At the opening of trading on Tuesday, the price of PBH was $66.62 per share on the NYSE. Over the previous year, Prestige Consumer Healthcare Inc.’s stock price ranged from a low of $48.51 to a high of $67.18 at various points. The company has a price-to-earnings ratio of 1.98, a price-to-earnings-to-growth ratio of 16.17, and a beta value of 0.57. It is valued at $3.30 billion. According to the price-to-earnings-to-growth ratio, the company is forecast to experience growth at a rate of 1.98 over the next few years. The ratio of the current ratio to the quick ratio is 1.29, while the ratio of the current ratio to the quick ratio is 2.21. The ratio of debt to equity is 0.89. The moving average of the company’s performance over the past 200 days is $57.09, while the moving average over the past 50 days is $61.72.

On November 3, the most recent quarterly earnings report made public was for Prestige Consumer Healthcare, which is listed on the New York Stock Exchange (NYSE) under the symbol “PBH.” The company announced earnings per share for the quarter of $1.02, which is $0.02 higher than the consensus projection of $1.00 based on the work of industry analysts. According to projections made by market analysts, revenue for the company’s most recent fiscal quarter was expected to fall somewhere between $282.93 million to $289.27 million. Both the return on equity and the net margin for the company came in at 12.88 percent for Prestige Consumer Healthcare, with 18.83 percent being the net margin.

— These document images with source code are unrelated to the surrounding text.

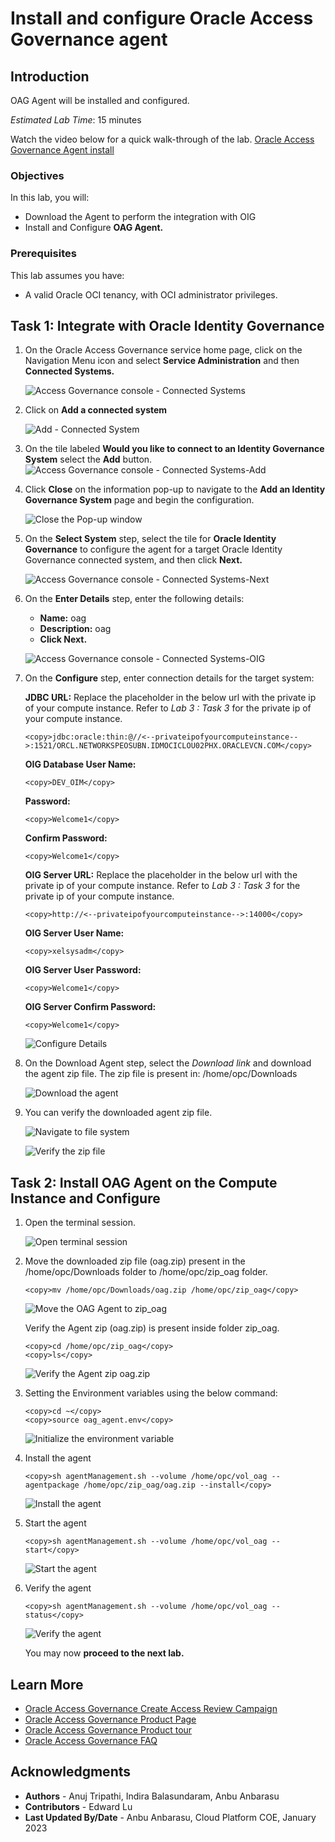 # Install and configure Oracle Access Governance agent

## Introduction

OAG Agent will be installed and configured. 

*Estimated Lab Time*: 15 minutes

Watch the video below for a quick walk-through of the lab.
[Oracle Access Governance Agent install](videohub:1_u4xrvpak)

### Objectives

In this lab, you will:

* Download the Agent to perform the integration with OIG
* Install and Configure **OAG Agent.**

### Prerequisites
This lab assumes you have:
- A valid Oracle OCI tenancy, with OCI administrator privileges.


## Task 1: Integrate with Oracle Identity Governance

1. On the Oracle Access Governance service home page, click on the Navigation Menu icon and select **Service Administration** and then **Connected Systems.**

    ![Access Governance console - Connected Systems](images/connected-systems.png)

2. Click on **Add a connected system**

    ![Add - Connected System](images/add-connected-system.png)

3. On the tile labeled **Would you like to connect to an Identity Governance System** select the **Add** button.
    ![Access Governance console - Connected Systems-Add](images/connected-system-page.png)

4. Click **Close** on the information pop-up to navigate to the **Add an Identity Governance System** page and begin the configuration.

    ![Close the Pop-up window](images/pop-up.png)


5. On the **Select System** step, select the tile for **Oracle Identity Governance** to configure the agent for a target Oracle Identity Governance connected system, and then click **Next.**


    ![Access Governance console - Connected Systems-Next](images/select-oig.png)


6. On the **Enter Details** step, enter the following details:

    * **Name:** oag
    * **Description:** oag
    * **Click Next.**

    ![Access Governance console - Connected Systems-OIG](images/oag-select-system.png)

   

7. On the **Configure** step, enter connection details for the target system:

    **JDBC URL:** 
    Replace the placeholder in the below url with the private ip of your compute instance. Refer to *Lab 3 : Task 3*  for the private ip of your compute instance. 
    ```
    <copy>jdbc:oracle:thin:@//<--privateipofyourcomputeinstance-->:1521/ORCL.NETWORKSPEOSUBN.IDMOCICLOU02PHX.ORACLEVCN.COM</copy>
    ```
    **OIG Database User Name:**
    ```
    <copy>DEV_OIM</copy>
    ```
    **Password:**
    ```
    <copy>Welcome1</copy>
    ```
    **Confirm Password:**
    ```
    <copy>Welcome1</copy>
    ```
    **OIG Server URL:** 
    Replace the placeholder in the below url with the private ip of your compute instance. Refer to *Lab 3 : Task 3*  for the private ip of your compute instance. 
    ```
    <copy>http://<--privateipofyourcomputeinstance-->:14000</copy>
    ```
    **OIG Server User Name:** 
    ```
    <copy>xelsysadm</copy>
    ```
     **OIG Server User Password:** 
    ```
    <copy>Welcome1</copy>
    ```
    **OIG Server Confirm Password:** 
    ```
    <copy>Welcome1</copy>
    ```

     ![Configure Details](images/oag-connection-details.png)

8. On the Download Agent step, select the *Download link* and download the agent zip file. The zip file is present in: /home/opc/Downloads


    ![Download the agent](images/oag-download-link.png)

9. You can verify the downloaded agent zip file.

     ![Navigate to file system](images/locate-zip.png)

     ![Verify the zip file](images/verify-zip.png)



## Task 2: Install OAG Agent on the Compute Instance and Configure

1. Open the terminal session.

    ![Open terminal session](images/open-terminal-window.png) 

2. Move the downloaded zip file (oag.zip) present in the /home/opc/Downloads folder to /home/opc/zip_oag folder.
    
    ```
    <copy>mv /home/opc/Downloads/oag.zip /home/opc/zip_oag</copy>
    ```
    ![Move the OAG Agent to zip_oag](images/move-oag-agent.png) 

    Verify the Agent zip (oag.zip) is present inside folder zip_oag.
    ```
    <copy>cd /home/opc/zip_oag</copy>
    <copy>ls</copy>
    ```
    ![Verify the Agent zip oag.zip](images/env_setup.png) 

     

    
3. Setting the Environment variables using the below command:

    ```
    <copy>cd ~</copy>
    <copy>source oag_agent.env</copy>
    ```
    ![Initialize the environment variable](images/terminal-oag.png) 
 

4. Install the agent

    ```
    <copy>sh agentManagement.sh --volume /home/opc/vol_oag --agentpackage /home/opc/zip_oag/oag.zip --install</copy>
    ```
    ![Install the agent](images/agent-install.png) 

5. Start the agent
     ```
    <copy>sh agentManagement.sh --volume /home/opc/vol_oag --start</copy>
    ```
    ![Start the agent](images/agent-start.png) 

6. Verify the agent

     ```
    <copy>sh agentManagement.sh --volume /home/opc/vol_oag --status</copy>
    ```
    ![Verify the agent](images/agent-status.png) 



    You may now **proceed to the next lab.**

## Learn More

* [Oracle Access Governance Create Access Review Campaign](https://docs.oracle.com/en/cloud/paas/access-governance/pdapg/index.html)
* [Oracle Access Governance Product Page](https://www.oracle.com/security/cloud-security/access-governance/)
* [Oracle Access Governance Product tour](https://www.oracle.com/webfolder/s/quicktours/paas/pt-sec-access-governance/index.html)
* [Oracle Access Governance FAQ](https://www.oracle.com/security/cloud-security/access-governance/faq/)

## Acknowledgments
* **Authors** - Anuj Tripathi, Indira Balasundaram, Anbu Anbarasu
* **Contributors** - Edward Lu 
* **Last Updated By/Date** - Anbu Anbarasu, Cloud Platform COE, January 2023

Profits for the year at Prestige Consumer Healthcare Inc. are expected to come in at 4.2 cents per share, according to projections made by analysts who follow the industry.

All of the over-the-counter (OTC) health and personal care products that Prestige Consumer Healthcare Inc. creates, manufactures, markets, advertises, distributes, and sells in the United States and internationally are distributed and marketed by the company’s subsidiaries. This includes both domestically and internationally sold products. The business is organized into two distinct divisions: the North American OTC Healthcare Division and the International OTC Healthcare Division.